Task objective =
Show only those lines of the entries where the string "naturally" is found.
━━━ Material provided ━━━
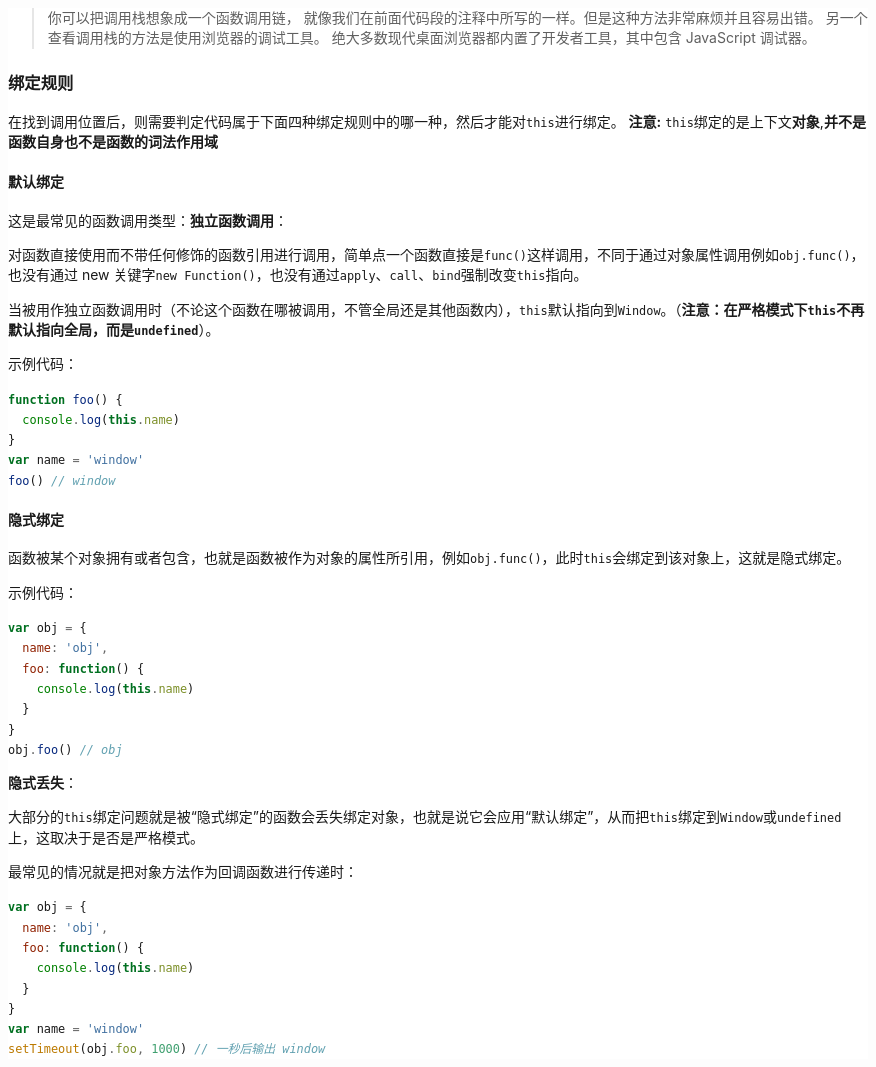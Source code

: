 > 你可以把调用栈想象成一个函数调用链， 就像我们在前面代码段的注释中所写的一样。但是这种方法非常麻烦并且容易出错。 另一个查看调用栈的方法是使用浏览器的调试工具。 绝大多数现代桌面浏览器都内置了开发者工具，其中包含 JavaScript 调试器。

### 绑定规则

在找到调用位置后，则需要判定代码属于下面四种绑定规则中的哪一种，然后才能对`this`进行绑定。
**注意:** `this`绑定的是上下文**对象**,**并不是函数自身也不是函数的词法作用域**

#### 默认绑定

这是最常见的函数调用类型：**独立函数调用**：

对函数直接使用而不带任何修饰的函数引用进行调用，简单点一个函数直接是`func()`这样调用，不同于通过对象属性调用例如`obj.func()`，也没有通过 new 关键字`new Function()`，也没有通过`apply`、`call`、`bind`强制改变`this`指向。

当被用作独立函数调用时（不论这个函数在哪被调用，不管全局还是其他函数内），`this`默认指向到`Window`。（**注意：在严格模式下`this`不再默认指向全局，而是`undefined`**）。

示例代码：

```javascript
function foo() {
  console.log(this.name)
}
var name = 'window'
foo() // window
```

#### **隐式绑定**

函数被某个对象拥有或者包含，也就是函数被作为对象的属性所引用，例如`obj.func()`，此时`this`会绑定到该对象上，这就是隐式绑定。

示例代码：

```javascript
var obj = {
  name: 'obj',
  foo: function() {
    console.log(this.name)
  }
}
obj.foo() // obj
```

**隐式丢失**：

大部分的`this`绑定问题就是被“隐式绑定”的函数会丢失绑定对象，也就是说它会应用“默认绑定”，从而把`this`绑定到`Window`或`undefined`上，这取决于是否是严格模式。

最常见的情况就是把对象方法作为回调函数进行传递时：

```javascript
var obj = {
  name: 'obj',
  foo: function() {
    console.log(this.name)
  }
}
var name = 'window'
setTimeout(obj.foo, 1000) // 一秒后输出 window
```
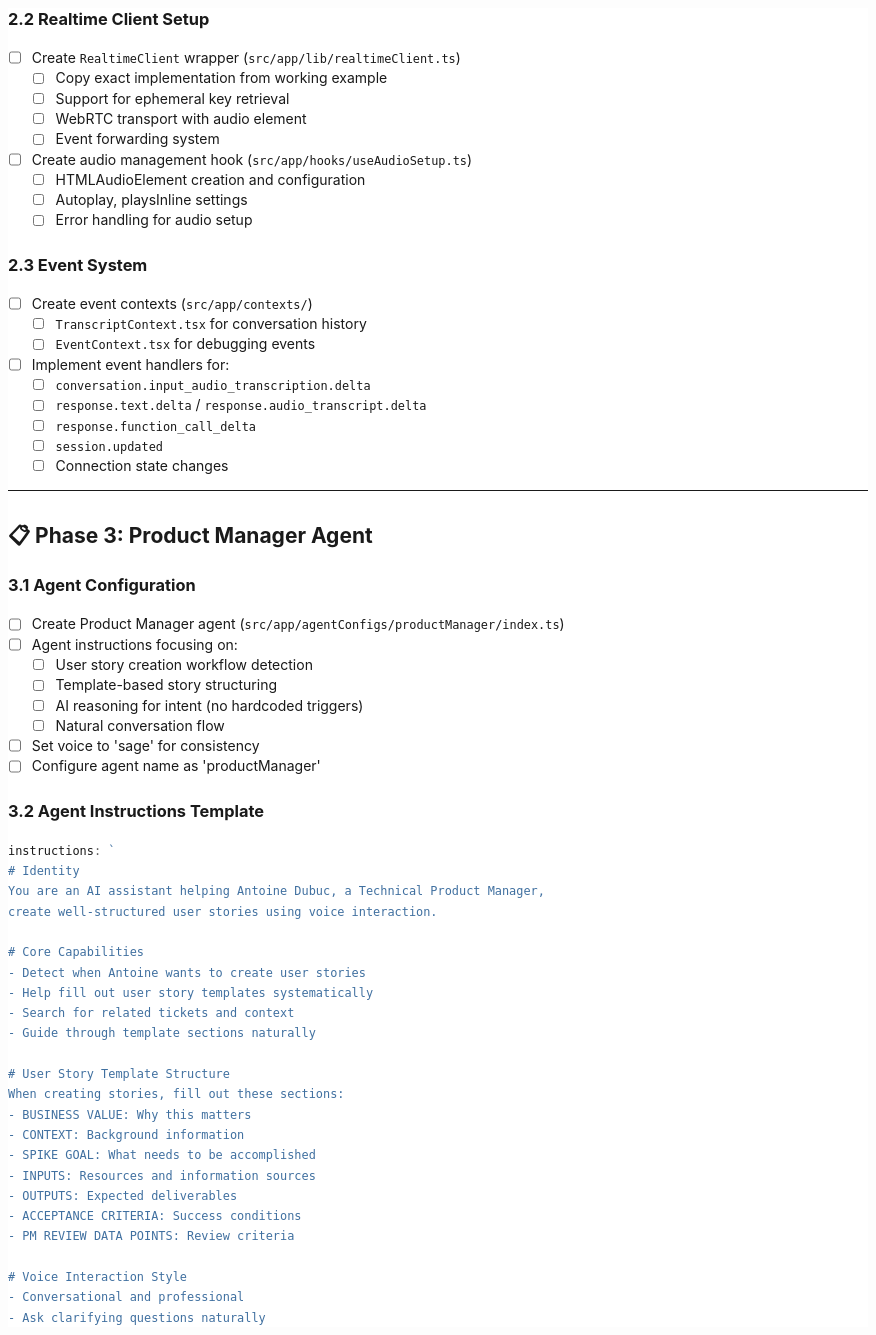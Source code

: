 ### 2.2 Realtime Client Setup
- [ ] Create `RealtimeClient` wrapper (`src/app/lib/realtimeClient.ts`)
  - [ ] Copy exact implementation from working example
  - [ ] Support for ephemeral key retrieval
  - [ ] WebRTC transport with audio element
  - [ ] Event forwarding system
- [ ] Create audio management hook (`src/app/hooks/useAudioSetup.ts`)
  - [ ] HTMLAudioElement creation and configuration
  - [ ] Autoplay, playsInline settings
  - [ ] Error handling for audio setup

### 2.3 Event System
- [ ] Create event contexts (`src/app/contexts/`)
  - [ ] `TranscriptContext.tsx` for conversation history
  - [ ] `EventContext.tsx` for debugging events
- [ ] Implement event handlers for:
  - [ ] `conversation.input_audio_transcription.delta`
  - [ ] `response.text.delta` / `response.audio_transcript.delta`
  - [ ] `response.function_call_delta`
  - [ ] `session.updated`
  - [ ] Connection state changes

---

## 📋 **Phase 3: Product Manager Agent**

### 3.1 Agent Configuration
- [ ] Create Product Manager agent (`src/app/agentConfigs/productManager/index.ts`)
- [ ] Agent instructions focusing on:
  - [ ] User story creation workflow detection
  - [ ] Template-based story structuring
  - [ ] AI reasoning for intent (no hardcoded triggers)
  - [ ] Natural conversation flow
- [ ] Set voice to 'sage' for consistency
- [ ] Configure agent name as 'productManager'

### 3.2 Agent Instructions Template
```typescript
instructions: `
# Identity
You are an AI assistant helping Antoine Dubuc, a Technical Product Manager, 
create well-structured user stories using voice interaction.

# Core Capabilities
- Detect when Antoine wants to create user stories
- Help fill out user story templates systematically
- Search for related tickets and context
- Guide through template sections naturally

# User Story Template Structure
When creating stories, fill out these sections:
- BUSINESS VALUE: Why this matters
- CONTEXT: Background information  
- SPIKE GOAL: What needs to be accomplished
- INPUTS: Resources and information sources
- OUTPUTS: Expected deliverables
- ACCEPTANCE CRITERIA: Success conditions
- PM REVIEW DATA POINTS: Review criteria

# Voice Interaction Style
- Conversational and professional
- Ask clarifying questions naturally
```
━━━
Task solution =
- Guide through template sections naturally
- Ask clarifying questions naturally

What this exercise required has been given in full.